Trius Puts the Brakes on IPO Plan, While It Adjusts to New FDA Clinical Guidelines

3/5/10Follow @xconomy

[Updated: 4:05 pm Eastern, 3/5/10, with company comment] San Diego will have to wait a while longer for another biotech IPO. Trius Therapeutics, the San Diego-based developer of an antibiotic against dangerous MRSA infections, said this week it has postponed its plan to go public while it adapts to new guidelines from the FDA that will affect its plans for a pivotal clinical trial.

Trius was pretty far along in the IPO process before it hit the brakes. The company filed its prospectus in November, set a price range of $12 to $14 in the last week of February, and was on the calendar to begin trading the week of March 15, according to Renaissance Capital. Credit Suisse, Piper Jaffray, Canaccord Adams and JMP Securities were set to be the lead underwriters on the deal, which was intended to raise as much as $96.6 million for the company.

The company didn’t say how long it expects the delay to last. But it said in a statement on Monday that it believes the FDA’s draft guidance on proper conduct of so-called “non-inferiority” trials—which basically show a new drug is about equally effective as an old one—”will provide greater clarity to the process of finalizing the design of its Phase 3 trials.” That means the IPO will be delayed until the new clinical trial protocol can be modified.

“It’s important to note that the registration statement is still on file, they did not withdraw it,” says Jason Spark, an outside spokesman for the company. “Rather they have only temporarily delayed the process until they get clarity on an acceptable Phase 3 design.”
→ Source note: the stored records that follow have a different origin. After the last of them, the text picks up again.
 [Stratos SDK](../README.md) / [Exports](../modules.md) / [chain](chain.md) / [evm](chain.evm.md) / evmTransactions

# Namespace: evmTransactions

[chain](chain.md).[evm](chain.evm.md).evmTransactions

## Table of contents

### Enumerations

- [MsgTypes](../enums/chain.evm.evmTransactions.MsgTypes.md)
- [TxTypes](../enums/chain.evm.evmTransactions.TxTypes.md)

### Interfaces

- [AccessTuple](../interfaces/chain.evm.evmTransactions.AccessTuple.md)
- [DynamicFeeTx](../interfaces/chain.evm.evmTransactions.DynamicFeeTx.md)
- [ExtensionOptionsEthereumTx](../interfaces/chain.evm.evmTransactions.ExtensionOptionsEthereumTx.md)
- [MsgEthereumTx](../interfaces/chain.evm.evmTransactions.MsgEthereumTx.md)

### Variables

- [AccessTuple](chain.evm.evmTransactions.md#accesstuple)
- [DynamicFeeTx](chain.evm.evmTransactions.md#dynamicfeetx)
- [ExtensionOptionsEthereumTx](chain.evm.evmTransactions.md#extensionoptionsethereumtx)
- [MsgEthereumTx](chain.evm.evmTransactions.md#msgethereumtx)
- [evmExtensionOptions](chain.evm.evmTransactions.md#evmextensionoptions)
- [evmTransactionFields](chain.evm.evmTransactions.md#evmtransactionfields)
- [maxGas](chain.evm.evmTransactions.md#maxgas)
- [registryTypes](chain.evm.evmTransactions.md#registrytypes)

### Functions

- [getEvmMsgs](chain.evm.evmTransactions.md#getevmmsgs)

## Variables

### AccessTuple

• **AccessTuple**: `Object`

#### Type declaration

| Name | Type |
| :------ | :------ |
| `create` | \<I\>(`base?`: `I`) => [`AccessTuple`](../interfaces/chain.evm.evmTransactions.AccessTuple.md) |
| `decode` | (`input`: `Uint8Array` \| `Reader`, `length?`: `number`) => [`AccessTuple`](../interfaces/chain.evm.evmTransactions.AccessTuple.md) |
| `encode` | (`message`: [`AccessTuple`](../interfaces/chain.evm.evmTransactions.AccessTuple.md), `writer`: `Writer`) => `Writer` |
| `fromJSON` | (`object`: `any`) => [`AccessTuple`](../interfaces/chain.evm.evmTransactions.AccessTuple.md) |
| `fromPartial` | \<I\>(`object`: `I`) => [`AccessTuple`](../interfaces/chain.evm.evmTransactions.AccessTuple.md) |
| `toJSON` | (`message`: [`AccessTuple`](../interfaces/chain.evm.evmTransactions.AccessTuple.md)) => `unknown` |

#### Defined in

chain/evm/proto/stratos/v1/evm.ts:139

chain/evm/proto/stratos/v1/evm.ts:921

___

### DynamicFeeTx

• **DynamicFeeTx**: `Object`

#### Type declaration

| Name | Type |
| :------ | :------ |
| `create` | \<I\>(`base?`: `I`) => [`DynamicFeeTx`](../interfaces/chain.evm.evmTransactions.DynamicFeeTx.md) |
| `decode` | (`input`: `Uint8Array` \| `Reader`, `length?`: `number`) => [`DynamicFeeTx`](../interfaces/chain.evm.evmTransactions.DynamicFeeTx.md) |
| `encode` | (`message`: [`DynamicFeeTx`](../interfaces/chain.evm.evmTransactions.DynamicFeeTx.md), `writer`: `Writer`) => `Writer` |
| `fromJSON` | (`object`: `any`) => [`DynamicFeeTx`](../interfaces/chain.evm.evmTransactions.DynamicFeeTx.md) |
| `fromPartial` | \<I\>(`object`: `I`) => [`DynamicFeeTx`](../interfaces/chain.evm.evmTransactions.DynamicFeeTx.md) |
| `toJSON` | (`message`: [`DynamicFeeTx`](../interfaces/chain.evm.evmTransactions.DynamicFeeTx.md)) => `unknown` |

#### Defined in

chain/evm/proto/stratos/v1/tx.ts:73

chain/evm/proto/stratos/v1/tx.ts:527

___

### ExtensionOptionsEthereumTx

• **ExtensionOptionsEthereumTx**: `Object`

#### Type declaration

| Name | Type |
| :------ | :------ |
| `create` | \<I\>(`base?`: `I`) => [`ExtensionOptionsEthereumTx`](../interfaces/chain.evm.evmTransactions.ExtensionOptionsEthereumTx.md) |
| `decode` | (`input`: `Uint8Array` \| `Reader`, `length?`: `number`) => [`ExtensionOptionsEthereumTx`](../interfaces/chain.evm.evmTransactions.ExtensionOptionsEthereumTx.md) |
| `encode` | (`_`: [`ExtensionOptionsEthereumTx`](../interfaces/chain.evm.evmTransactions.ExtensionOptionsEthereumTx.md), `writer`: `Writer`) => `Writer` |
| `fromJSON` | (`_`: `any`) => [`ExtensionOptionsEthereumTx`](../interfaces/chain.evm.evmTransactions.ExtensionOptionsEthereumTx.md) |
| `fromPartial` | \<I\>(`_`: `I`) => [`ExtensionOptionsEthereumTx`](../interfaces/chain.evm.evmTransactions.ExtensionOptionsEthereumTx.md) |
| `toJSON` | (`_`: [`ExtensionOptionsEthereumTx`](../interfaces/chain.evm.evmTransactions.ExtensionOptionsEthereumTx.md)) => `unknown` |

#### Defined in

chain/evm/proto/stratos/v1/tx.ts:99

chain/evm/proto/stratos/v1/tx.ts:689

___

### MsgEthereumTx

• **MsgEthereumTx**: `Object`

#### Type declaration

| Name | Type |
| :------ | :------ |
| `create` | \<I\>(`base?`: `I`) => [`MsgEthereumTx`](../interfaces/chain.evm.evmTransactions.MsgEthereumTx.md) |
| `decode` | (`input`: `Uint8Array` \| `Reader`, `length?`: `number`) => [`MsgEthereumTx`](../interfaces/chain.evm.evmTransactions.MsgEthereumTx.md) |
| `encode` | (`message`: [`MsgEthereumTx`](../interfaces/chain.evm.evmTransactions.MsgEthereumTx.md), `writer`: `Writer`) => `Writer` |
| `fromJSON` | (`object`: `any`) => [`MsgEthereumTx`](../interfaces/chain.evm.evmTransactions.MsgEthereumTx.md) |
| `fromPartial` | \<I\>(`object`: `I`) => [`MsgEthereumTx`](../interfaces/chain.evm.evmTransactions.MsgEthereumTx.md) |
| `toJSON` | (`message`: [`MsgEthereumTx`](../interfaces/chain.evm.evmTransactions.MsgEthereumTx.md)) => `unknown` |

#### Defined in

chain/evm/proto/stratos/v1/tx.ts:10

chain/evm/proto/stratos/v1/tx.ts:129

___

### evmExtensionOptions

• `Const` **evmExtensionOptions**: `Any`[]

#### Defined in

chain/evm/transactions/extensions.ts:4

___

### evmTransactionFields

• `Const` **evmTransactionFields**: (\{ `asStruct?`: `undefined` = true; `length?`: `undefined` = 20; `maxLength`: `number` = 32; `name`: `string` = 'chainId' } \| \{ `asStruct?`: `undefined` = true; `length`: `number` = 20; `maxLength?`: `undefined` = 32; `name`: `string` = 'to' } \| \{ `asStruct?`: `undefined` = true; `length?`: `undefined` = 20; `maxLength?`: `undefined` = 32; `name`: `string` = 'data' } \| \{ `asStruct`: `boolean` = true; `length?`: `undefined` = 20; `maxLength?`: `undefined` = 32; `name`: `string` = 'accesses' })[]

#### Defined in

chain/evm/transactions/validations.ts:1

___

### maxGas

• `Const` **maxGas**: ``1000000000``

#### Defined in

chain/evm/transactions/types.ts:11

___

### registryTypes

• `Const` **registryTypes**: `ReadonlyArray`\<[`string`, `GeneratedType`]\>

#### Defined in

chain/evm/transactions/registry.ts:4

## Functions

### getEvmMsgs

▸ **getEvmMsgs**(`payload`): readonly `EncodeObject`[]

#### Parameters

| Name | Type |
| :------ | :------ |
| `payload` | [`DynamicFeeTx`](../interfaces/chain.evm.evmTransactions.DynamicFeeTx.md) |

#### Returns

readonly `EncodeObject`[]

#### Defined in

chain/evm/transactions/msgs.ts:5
Trius, founded in 2004, is backed by some big name venture firms, including Sofinnova Ventures, InterWest Partners, Versant Ventures, and Kleiner Perkins Caufield & Byers. It has no marketed products. Its lead drug candidate is torezolid, an antibiotic that’s from the same class as Pfizer’s billion-dollar seller, linezolid (Zyvox). Trius reported some impressive results in June from a mid-stage trial of its drug. The study of 188 patients found the once-daily pill, given for five to seven days, helped 98 percent of patients on the lowest dose achieve what’s considered a clinical cure. There were no clinical relapses at follow-up visits three to four weeks after treatment. CEO Jeff Stein put this result in some more context in an interview with me last June.

Trius is in a position to weather a delay, at least for a while. It has burned through $30 million of investor capital since it was founded, and still had $18.2 in cash and investments heading into this year. Trius has 37 employees.